*** Opening DATA SUPPLIED ***

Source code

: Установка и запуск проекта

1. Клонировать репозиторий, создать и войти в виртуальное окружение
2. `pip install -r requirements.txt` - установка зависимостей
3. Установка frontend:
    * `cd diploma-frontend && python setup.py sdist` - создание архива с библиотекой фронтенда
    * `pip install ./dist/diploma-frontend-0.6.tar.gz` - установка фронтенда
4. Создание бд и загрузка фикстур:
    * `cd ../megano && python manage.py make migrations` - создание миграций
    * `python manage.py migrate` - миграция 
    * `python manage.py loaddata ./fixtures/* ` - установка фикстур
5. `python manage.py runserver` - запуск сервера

*** Closing DATA SUPPLIED ***

EXERCISE
Your answer should consist of the lines above that hold the word "фронтенда", copied exactly.

OUTPUT OF THE EXERCISE
    * `cd diploma-frontend && python setup.py sdist` - создание архива с библиотекой фронтенда
    * `pip install ./dist/diploma-frontend-0.6.tar.gz` - установка фронтенда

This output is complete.